Two arrested for stealing metal from old Tweetsie Railroad

Rae Augenstein

Two arrested for stealing metal from old Tweetsie Railroad
By Robert Sorrell

Two men were arrested Monday afternoon after they allegedly stole
metal from the old Tweetsie Railroad bed in Elizabethton.

Justine Ross Markland, 19, of 122 Ed Stout Road, Hampton, and Jackie
Lee Johnson, 54, of 309 Southview Circle, Elizabethton, were taken
into custody on Monday and charged with theft over $1,000.

At approximately 1:58 p.m., Officers Kirk Carrier and Jordan Ensor of
the Elizabethton Police Department responded to a report of a theft in
progress. The caller advised 911 dispatchers that men in a white
Chevrolet S-10 pickup truck had just removed railroad metal from the
abandoned East Tennessee and Western North Carolina Railroad (the
Tweetsie) in the area of Stateline Road. The caller said the men
placed the metal in the back of the truck and left the scene.
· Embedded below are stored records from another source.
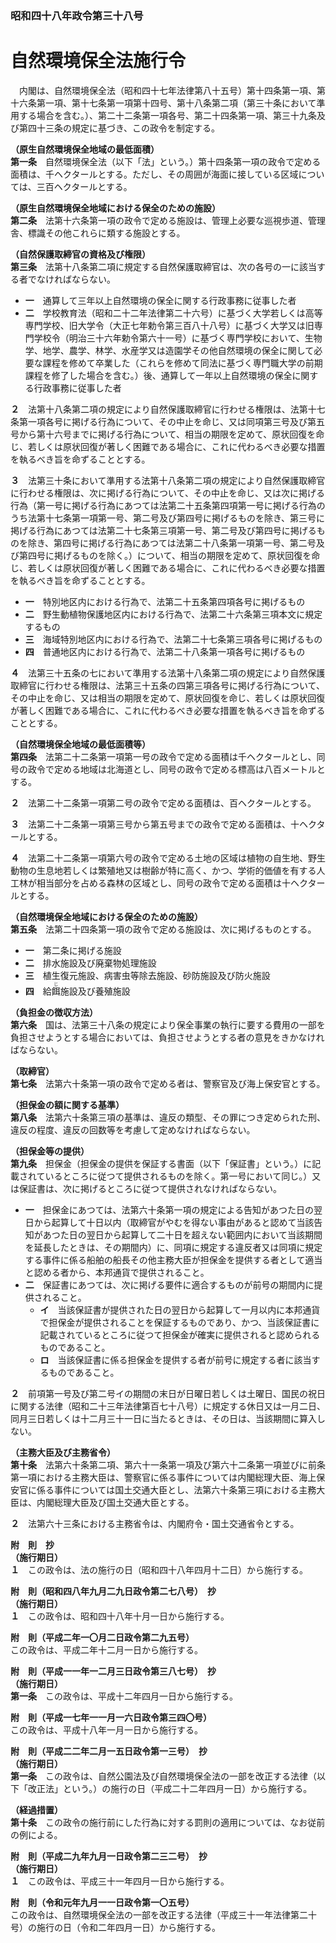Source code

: ### 昭和四十八年政令第三十八号  
# 自然環境保全法施行令  
　内閣は、自然環境保全法（昭和四十七年法律第八十五号）第十四条第一項、第十六条第一項、第十七条第一項第十四号、第十八条第二項（第三十条において準用する場合を含む。）、第二十二条第一項各号、第二十四条第一項、第三十九条及び第四十三条の規定に基づき、この政令を制定する。  
  
**（原生自然環境保全地域の最低面積）**  
**第一条**　自然環境保全法（以下「法」という。）第十四条第一項の政令で定める面積は、千ヘクタールとする。ただし、その周囲が海面に接している区域については、三百ヘクタールとする。  
  
**（原生自然環境保全地域における保全のための施設）**  
**第二条**　法第十六条第一項の政令で定める施設は、管理上必要な巡視歩道、管理舎、標識その他これらに類する施設とする。  
  
**（自然保護取締官の資格及び権限）**  
**第三条**　法第十八条第二項に規定する自然保護取締官は、次の各号の一に該当する者でなければならない。  
* **一**　通算して三年以上自然環境の保全に関する行政事務に従事した者  
* **二**　学校教育法（昭和二十二年法律第二十六号）に基づく大学若しくは高等専門学校、旧大学令（大正七年勅令第三百八十八号）に基づく大学又は旧専門学校令（明治三十六年勅令第六十一号）に基づく専門学校において、生物学、地学、農学、林学、水産学又は造園学その他自然環境の保全に関して必要な課程を修めて卒業した（これらを修めて同法に基づく専門職大学の前期課程を修了した場合を含む。）後、通算して一年以上自然環境の保全に関する行政事務に従事した者  
  
**２**　法第十八条第二項の規定により自然保護取締官に行わせる権限は、法第十七条第一項各号に掲げる行為について、その中止を命じ、又は同項第三号及び第五号から第十六号までに掲げる行為について、相当の期限を定めて、原状回復を命じ、若しくは原状回復が著しく困難である場合に、これに代わるべき必要な措置を執るべき旨を命ずることとする。  
  
**３**　法第三十条において準用する法第十八条第二項の規定により自然保護取締官に行わせる権限は、次に掲げる行為について、その中止を命じ、又は次に掲げる行為（第一号に掲げる行為にあつては法第二十五条第四項第一号に掲げる行為のうち法第十七条第一項第一号、第二号及び第四号に掲げるものを除き、第三号に掲げる行為にあつては法第二十七条第三項第一号、第二号及び第四号に掲げるものを除き、第四号に掲げる行為にあつては法第二十八条第一項第一号、第二号及び第四号に掲げるものを除く。）について、相当の期限を定めて、原状回復を命じ、若しくは原状回復が著しく困難である場合に、これに代わるべき必要な措置を執るべき旨を命ずることとする。  
* **一**　特別地区内における行為で、法第二十五条第四項各号に掲げるもの  
* **二**　野生動植物保護地区内における行為で、法第二十六条第三項本文に規定するもの  
* **三**　海域特別地区内における行為で、法第二十七条第三項各号に掲げるもの  
* **四**　普通地区内における行為で、法第二十八条第一項各号に掲げるもの  
  
**４**　法第三十五条の七において準用する法第十八条第二項の規定により自然保護取締官に行わせる権限は、法第三十五条の四第三項各号に掲げる行為について、その中止を命じ、又は相当の期限を定めて、原状回復を命じ、若しくは原状回復が著しく困難である場合に、これに代わるべき必要な措置を執るべき旨を命ずることとする。  
  
**（自然環境保全地域の最低面積等）**  
**第四条**　法第二十二条第一項第一号の政令で定める面積は千ヘクタールとし、同号の政令で定める地域は北海道とし、同号の政令で定める標高は八百メートルとする。  
  
**２**　法第二十二条第一項第二号の政令で定める面積は、百ヘクタールとする。  
  
**３**　法第二十二条第一項第三号から第五号までの政令で定める面積は、十ヘクタールとする。  
  
**４**　法第二十二条第一項第六号の政令で定める土地の区域は植物の自生地、野生動物の生息地若しくは繁殖地又は樹齢が特に高く、かつ、学術的価値を有する人工林が相当部分を占める森林の区域とし、同号の政令で定める面積は十ヘクタールとする。  
  
**（自然環境保全地域における保全のための施設）**  
**第五条**　法第二十四条第一項の政令で定める施設は、次に掲げるものとする。  
* **一**　第二条に掲げる施設  
* **二**　排水施設及び廃棄物処理施設  
* **三**　植生復元施設、病害虫等除去施設、砂防施設及び防火施設  
* **四**　給<ruby>餌<rt>じ</rt></ruby>施設及び養殖施設  
  
**（負担金の徴収方法）**  
**第六条**　国は、法第三十八条の規定により保全事業の執行に要する費用の一部を負担させようとする場合においては、負担させようとする者の意見をきかなければならない。  
  
**（取締官）**  
**第七条**　法第六十条第一項の政令で定める者は、警察官及び海上保安官とする。  
  
**（担保金の額に関する基準）**  
**第八条**　法第六十条第三項の基準は、違反の類型、その罪につき定められた刑、違反の程度、違反の回数等を考慮して定めなければならない。  
  
**（担保金等の提供）**  
**第九条**　担保金（担保金の提供を保証する書面（以下「保証書」という。）に記載されているところに従つて提供されるものを除く。第一号において同じ。）又は保証書は、次に掲げるところに従つて提供されなければならない。  
* **一**　担保金にあつては、法第六十条第一項の規定による告知があつた日の翌日から起算して十日以内（取締官がやむを得ない事由があると認めて当該告知があつた日の翌日から起算して二十日を超えない範囲内において当該期間を延長したときは、その期間内）に、同項に規定する違反者又は同項に規定する事件に係る船舶の船長その他主務大臣が担保金を提供する者として適当と認める者から、本邦通貨で提供されること。  
* **二**　保証書にあつては、次に掲げる要件に適合するものが前号の期間内に提供されること。  
	* **イ**　当該保証書が提供された日の翌日から起算して一月以内に本邦通貨で担保金が提供されることを保証するものであり、かつ、当該保証書に記載されているところに従つて担保金が確実に提供されると認められるものであること。  
	* **ロ**　当該保証書に係る担保金を提供する者が前号に規定する者に該当するものであること。  
  
**２**　前項第一号及び第二号イの期間の末日が日曜日若しくは土曜日、国民の祝日に関する法律（昭和二十三年法律第百七十八号）に規定する休日又は一月二日、同月三日若しくは十二月三十一日に当たるときは、その日は、当該期間に算入しない。  
  
**（主務大臣及び主務省令）**  
**第十条**　法第六十条第二項、第六十一条第一項及び第六十二条第一項並びに前条第一項における主務大臣は、警察官に係る事件については内閣総理大臣、海上保安官に係る事件については国土交通大臣とし、法第六十条第三項における主務大臣は、内閣総理大臣及び国土交通大臣とする。  
  
**２**　法第六十三条における主務省令は、内閣府令・国土交通省令とする。  
  
**附　則　抄**  
**（施行期日）**  
**１**　この政令は、法の施行の日（昭和四十八年四月十二日）から施行する。  
  
**附　則（昭和四八年九月二九日政令第二七八号）　抄**  
**（施行期日）**  
**１**　この政令は、昭和四十八年十月一日から施行する。  
  
**附　則（平成二年一〇月二日政令第二九五号）**  
この政令は、平成二年十二月一日から施行する。  
  
**附　則（平成一一年一二月三日政令第三八七号）　抄**  
**（施行期日）**  
**第一条**　この政令は、平成十二年四月一日から施行する。  
  
**附　則（平成一七年一一月一六日政令第三四〇号）**  
この政令は、平成十八年一月一日から施行する。  
  
**附　則（平成二二年二月一五日政令第一三号）　抄**  
**（施行期日）**  
**第一条**　この政令は、自然公園法及び自然環境保全法の一部を改正する法律（以下「改正法」という。）の施行の日（平成二十二年四月一日）から施行する。  
  
**（経過措置）**  
**第十条**　この政令の施行前にした行為に対する罰則の適用については、なお従前の例による。  
  
**附　則（平成二九年九月一日政令第二三二号）　抄**  
**（施行期日）**  
**１**　この政令は、平成三十一年四月一日から施行する。  
  
**附　則（令和元年九月一一日政令第一〇五号）**  
この政令は、自然環境保全法の一部を改正する法律（平成三十一年法律第二十号）の施行の日（令和二年四月一日）から施行する。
Officer Ensor said he located the victim, Paul Jaeger of Jaeger
Railroad Salvage, and the suspects on South Sycamore Street near East
E Street in downtown Elizabethton.

Jaeger said he observed the white truck with steel loaded in the bed
which matched the same steel he was dismantling along Stateline Road.
Jaeger managed to stop the subjects on Sycamore Street.

The two suspects, Markland and Johnson, said they loaded the steel
into the truck near Big Lots. Markland told officers he did not own
the property the steel was on. The man said he saw other people take
the steel and thought it was “OK,” Ensor stated in an arrest warrant.

Carrier said in a report that Johnson asked officers if he could
return the metal and only receive a summons. Jaeger, the victim,
advised the metal is worth approximately $2,500.

Both men are to appear in General Sessions Court on June 4.

Jaeger and his crew have been actively dismantling the wooden railroad
ties and metal along the tracks as part of Johnson City’s efforts to
develop a Rails-To-Trails project. On Monday evening, Carter County
Tomorrow President Tom Anderson spoke during a meeting about the

Anderson said he has received several phone calls and questions from
local residents about the removal of the rails. He noted Genessee and
Wyoming, Inc., which owns the line, have been taking up the metal
rails and railroad ties for use on other projects they own.

He added that the chamber has also had several people contact them to
determine if they can obtain the railroad ties, spikes and other
materials. “G&W Railroad owns all of that,” he said. “It’s private
property. So the rails, crossties, spikes and all of that stuff can’t
be taken.”

As part of the agreement between G&W Railroad and the city of Johnson
City, the company will have until June of 2013 to completely remove
the rail lines along the trail corridor.

Although the railroad materials are being taken up, construction of
the recreational trail has not yet begun.